As noted previously on this blog, South Carolina courts are routinely hostile to arbitration agreements. However, in a decision issued in August, Parsons v. John Wieland Homes & Neighborhoods of the Carolinas, Inc.,[1] the South Carolina Supreme Court found a residential builder’s arbitration agreement enforceable and potentially did away with and certainly narrowed the Court’s “outrageous torts” exception to enforcing arbitration agreements.  The decision also rejected an unconscionability challenge to the arbitration agreement, and in doing so raised questions as to the scope of recent decisions refusing to enforce arbitration, particularly Smith v. D.R. Horton, Inc. which found an arbitration provision unenforceable because unconscionable.

In Parsons, the builder constructed a residential development on a brownfield site on which it thought it had removed all contamination.  The plaintiffs found a box filled with hazardous sludge on the property they purchased from the builder and filed suit against the builder.  The builder moved to compel arbitration based on an arbitration provision in the purchase agreement and warranty, and the circuit court denied the motion.
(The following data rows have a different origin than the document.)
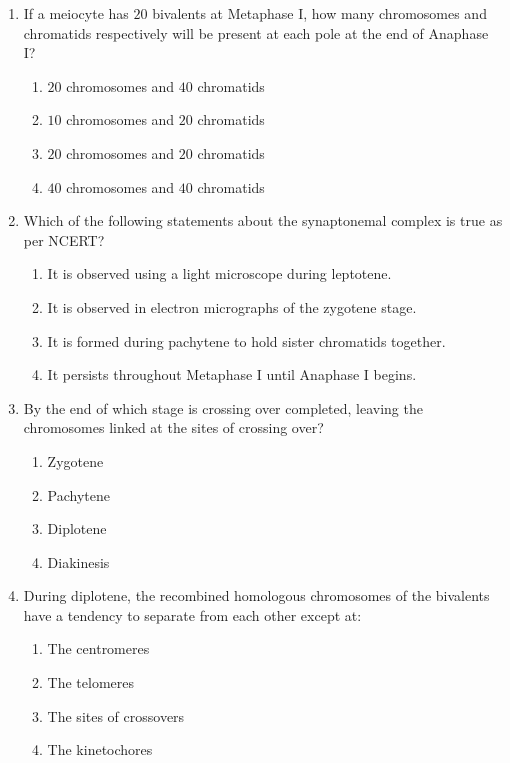 \documentclass[11pt,a4paper]{article}
\begin{document}
\begin{enumerate}[label=\textbf{\arabic*.}]
\item If a meiocyte has $20$ bivalents at Metaphase I, how many chromosomes and chromatids respectively will be present at each pole at the end of Anaphase I?
\begin{enumerate}[label=(\Alph*)]
    \item $20$ chromosomes and $40$ chromatids
    \item $10$ chromosomes and $20$ chromatids
    \item $20$ chromosomes and $20$ chromatids
    \item $40$ chromosomes and $40$ chromatids
\end{enumerate}

\item Which of the following statements about the synaptonemal complex is true as per NCERT?
\begin{enumerate}[label=(\Alph*)]
    \item It is observed using a light microscope during leptotene.
    \item It is observed in electron micrographs of the zygotene stage.
    \item It is formed during pachytene to hold sister chromatids together.
    \item It persists throughout Metaphase I until Anaphase I begins.
\end{enumerate}

\item By the end of which stage is crossing over completed, leaving the chromosomes linked at the sites of crossing over?
\begin{enumerate}[label=(\Alph*)]
    \item Zygotene
    \item Pachytene
    \item Diplotene
    \item Diakinesis
\end{enumerate}

\item During diplotene, the recombined homologous chromosomes of the bivalents have a tendency to separate from each other except at:
\begin{enumerate}[label=(\Alph*)]
    \item The centromeres
    \item The telomeres
    \item The sites of crossovers
    \item The kinetochores
\end{enumerate}


\end{enumerate}
\end{document}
On appeal, in a plurality opinion, the Supreme Court held the outrageous torts exception, under which a party can avoid arbitration where the party’s claims arise out of outrageous tortious conduct unforeseeable at the time the parties entered into an arbitration agreement, did not bar arbitration. Two of the Court’s five justices expressed their opinions that the outrageous torts exception was created solely for avoiding arbitration agreements and that it accordingly violates federal law on the enforceability of arbitration agreements, and therefore, they would abolish the exception.
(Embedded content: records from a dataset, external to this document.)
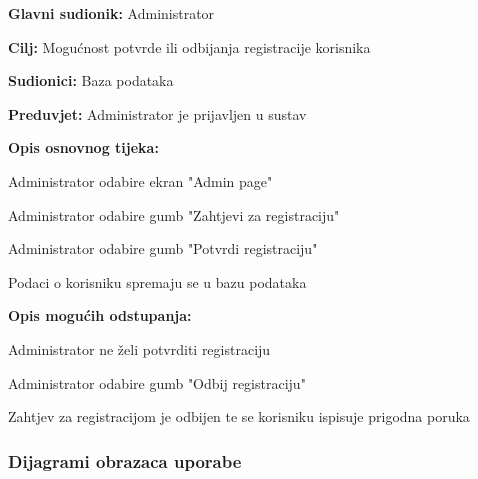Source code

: 					\begin{packed_item}
						
						\item \textbf{Glavni sudionik: }Administrator
						\item  \textbf{Cilj:} Mogućnost potvrde ili odbijanja registracije korisnika
						\item  \textbf{Sudionici:} Baza podataka
						\item  \textbf{Preduvjet:} Administrator je prijavljen u sustav
						\item  \textbf{Opis osnovnog tijeka:}
						
						\item[] \begin{packed_enum}
							
							\item Administrator odabire ekran "Admin page"
							\item Administrator odabire gumb "Zahtjevi za registraciju"
							\item Administrator odabire gumb "Potvrdi registraciju"
							\item Podaci o korisniku spremaju se u bazu podataka
						\end{packed_enum}
						
						\item  \textbf{Opis mogućih odstupanja:}
						
						\item[] \begin{packed_item}
							
							\item[3.a] Administrator ne želi potvrditi registraciju
							\item[] \begin{packed_enum}
								
								\item Administrator odabire gumb "Odbij registraciju"
								\item Zahtjev za registracijom je odbijen te se korisniku ispisuje prigodna poruka
								
							\end{packed_enum}
							
						\end{packed_item}
					\end{packed_item}
				
				\subsubsection{Dijagrami obrazaca uporabe}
Two other justices expressed their opinion that the outrageous torts exception remains a valid basis for refusing to enforce an arbitration agreement but concluded the exception did not apply to the plaintiffs’ claims. In doing so, the justices set out a narrow conception of the outrageous torts exception and thereby effectively narrowed the exception to the point that it will no longer serve as a serious obstacle to enforcing arbitration agreements.  These two justices’ conception of the exception is that it bars arbitration of “a claim that does not fall within the scope of the arbitration agreement” and bars arbitration when there is no “significant relationship between the claims and the contract in which the arbitration agreement is contained.”  However, this view of the outrageous torts exception essentially gives it the same parameters of and collapses it into the existing determination of whether a claim falls within the scope of an arbitration provision.  Therefore, while a majority of the justices were not willing to outright abolish the outrageous torts exception, the constrained construction given to the exception likely renders it a nullity moving forward.
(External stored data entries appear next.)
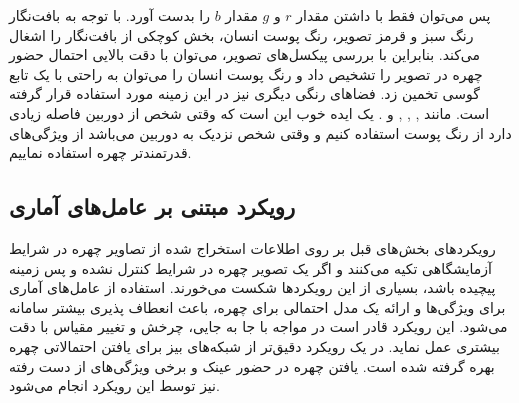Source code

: \noindent
پس می‌توان فقط با داشتن مقدار $r$ و $g$ مقدار $b$ را بدست آورد. با توجه به بافت‌نگار  رنگ سبز و قرمز تصویر، رنگ پوست انسان، بخش کوچکی از بافت‌نگار را اشغال می‌کند. بنابراین با بررسی پیکسل‌های تصویر، می‌توان با دقت بالایی احتمال حضور چهره در تصویر را تشخیص داد و رنگ پوست انسان را می‌توان به راحتی با یک تابع گوسی تخمین زد. فضاهای رنگی دیگری نیز در این زمینه مورد استفاده قرار گرفته است. مانند , , , و . یک ایده خوب این است که وقتی شخص از دوربین فاصله زیادی دارد از رنگ پوست استفاده کنیم و وقتی شخص نزدیک به دوربین می‌باشد از ویژگی‌های قدرتمندتر چهره استفاده نماییم.

\subsection{رویکرد مبتنی بر عامل‌های آماری}
رویکرد‌های بخش‌های قبل بر روی اطلاعات استخراج شده از تصاویر چهره در شرایط آزمایشگاهی تکیه می‌کنند و اگر یک تصویر چهره در شرایط کنترل نشده و پس زمینه پیچیده باشد، بسیاری از این رویکردها شکست می‌خورند. استفاده از عامل‌های آماری  برای ویژگی‌ها و ارائه یک مدل احتمالی برای چهره، باعث انعطاف پذیری بیشتر سامانه می‌شود. این رویکرد قادر است در مواجه با جا به جایی، چرخش و تغییر مقیاس با دقت بیشتری عمل نماید. در یک رویکرد دقیق‌تر از شبکه‌های بیز  برای یافتن احتمالاتی چهره بهره گرفته شده است. یافتن چهره در حضور عینک و برخی ویژگی‌های از دست رفته نیز توسط این رویکرد انجام می‌شود.
%
%
%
The plaintiffs also challenged the enforceability of the arbitration agreement on the grounds it was unconscionable, and the Court rejected this argument. The Court’s opinion does not provide any details as to the basis for the plaintiffs’ unconscionability argument and does not provide any reasoning for rejecting the unconscionability argument beyond stating that it was “without merit.”  While short on reasoning, the opinion does provide the text of the arbitration provision, and the fact that the Court found the provision enforceable despite an unconscionability challenge indicates some of the Court’s more recent decisions, like Smith v. D.R. Horton, Inc., finding arbitration agreement unenforceable as unconscionable may not be as strict as originally thought.  For example, the arbitration provision provided that the arbitration procedure was “the sole and exclusive remedy for the resolution of any and all disputes” and provided that the parties “waive any and all other right and remedies at law, in equity or otherwise which might otherwise have been available to them in connection with any such disputes.”

[1] Parsons v. John Wieland Homes & Neighborhoods of the Carolinas, Inc., Op. No. 27655 (S.C. Sup. Ct. filed Aug. 17, 2016) (Shearouse Adv. Sh. No. 33 at 28).